Payroll Security

As a payroll and HR software company, we at Dominion take security very seriously. With so much sensitive employee information stored on our servers, keeping that secure is a top priority, and we have a team working constantly to make sure nobody has access to this information who is not permitted. While this system works great for us, what do companies do that don’t have the resources to commit to this issue? Well, there are four primary steps you can take in order to ensure that your payroll information is safe. Following these will help keep your employees’ financial and personal information protected. 


Create a Secure Physical Environment

As strange as it may sound, keeping physical copies of sensitive information locked up can go a long way in increasing payroll security. If somebody wants to access certain information, they won’t always attempt to do so electronically. That is why it’s important to lock up filing cabinets and office doors, and position computer screens so they are not visible to anyone who might be walking by. It’s amazing how much damage somebody could do with even the most trivial information, and a good general rule to follow is the classic “better safe than sorry.” 

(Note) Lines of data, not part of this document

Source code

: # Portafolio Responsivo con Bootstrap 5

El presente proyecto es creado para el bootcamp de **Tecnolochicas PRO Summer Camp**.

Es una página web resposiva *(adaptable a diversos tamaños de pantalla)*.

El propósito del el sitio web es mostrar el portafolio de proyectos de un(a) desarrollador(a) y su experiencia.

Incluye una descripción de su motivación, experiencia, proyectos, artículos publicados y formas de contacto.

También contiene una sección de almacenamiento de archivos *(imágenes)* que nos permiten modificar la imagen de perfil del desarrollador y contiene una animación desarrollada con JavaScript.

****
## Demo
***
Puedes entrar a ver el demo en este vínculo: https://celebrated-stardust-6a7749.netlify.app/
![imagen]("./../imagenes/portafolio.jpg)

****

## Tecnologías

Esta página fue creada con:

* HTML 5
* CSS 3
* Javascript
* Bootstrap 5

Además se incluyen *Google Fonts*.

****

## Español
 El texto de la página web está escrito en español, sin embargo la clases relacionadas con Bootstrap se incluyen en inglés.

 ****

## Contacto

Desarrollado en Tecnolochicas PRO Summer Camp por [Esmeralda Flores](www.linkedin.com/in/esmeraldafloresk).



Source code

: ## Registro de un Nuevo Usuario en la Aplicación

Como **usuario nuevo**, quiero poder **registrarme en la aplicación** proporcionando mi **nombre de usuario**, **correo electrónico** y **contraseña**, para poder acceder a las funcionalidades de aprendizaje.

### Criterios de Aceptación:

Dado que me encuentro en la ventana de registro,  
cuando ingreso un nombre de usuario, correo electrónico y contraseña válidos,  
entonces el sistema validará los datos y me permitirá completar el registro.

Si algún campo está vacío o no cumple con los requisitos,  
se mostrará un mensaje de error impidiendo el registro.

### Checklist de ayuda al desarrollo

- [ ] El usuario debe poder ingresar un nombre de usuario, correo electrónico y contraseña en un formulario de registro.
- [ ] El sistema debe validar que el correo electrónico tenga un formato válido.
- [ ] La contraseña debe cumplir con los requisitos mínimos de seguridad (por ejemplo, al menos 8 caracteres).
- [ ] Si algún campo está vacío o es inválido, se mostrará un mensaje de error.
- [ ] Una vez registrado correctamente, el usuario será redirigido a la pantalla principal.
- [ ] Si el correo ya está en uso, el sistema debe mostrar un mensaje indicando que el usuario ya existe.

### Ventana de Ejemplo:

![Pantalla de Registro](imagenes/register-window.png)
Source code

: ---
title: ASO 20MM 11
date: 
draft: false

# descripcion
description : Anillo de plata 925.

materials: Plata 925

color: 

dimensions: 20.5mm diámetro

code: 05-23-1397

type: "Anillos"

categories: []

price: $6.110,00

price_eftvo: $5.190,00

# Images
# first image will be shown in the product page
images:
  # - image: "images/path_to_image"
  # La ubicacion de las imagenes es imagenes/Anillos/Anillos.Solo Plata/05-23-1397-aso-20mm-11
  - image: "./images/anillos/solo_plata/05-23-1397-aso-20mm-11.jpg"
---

Establish Electronic Security

So we’ve covered physically protecting your payroll documents, but it’s also vital to secure all electronic information as well. These days the majority of payroll is handled electronically, so having firewalls in place to protect this data is instrumental. Utilize your company’s IT department to upgrade and maintain your security. If you don’t have an IT department, consider finding an independent consultant to assist you with this process and do regular assessments to make sure your system is functioning properly.


Limit Access

If your business uses a software as a service solution to process payroll, chances are there are measures they have put in place to limit who has access to certain information. For example, employees should have access to their own pay stubs and W-2 documents, but not their colleagues’. Supervisors and administrators, on the other hand, might need access to some of this information for all of their employees. Limiting who has access to sensitive information will greatly increase your company’s payroll security. 


Standardize External Requests

It isn’t uncommon for creditors, mortgage companies and other such entities to contact you and request payroll information, and it isn’t always possible to verify that the person you are speaking to is who they say they are. However, if you come up with a standard system for inquiring about this information and ensure that all your payroll employees are fully trained on the proper procedures for releasing personal information, you can decrease the chance of a potential breach. 

If you’re unsure about how well your company is handling their payroll security, it might be a good time to reevaluate your process. Contact your payroll provider and see what steps they have implemented to protect your employees’ privacy, and what other tips they might have for you.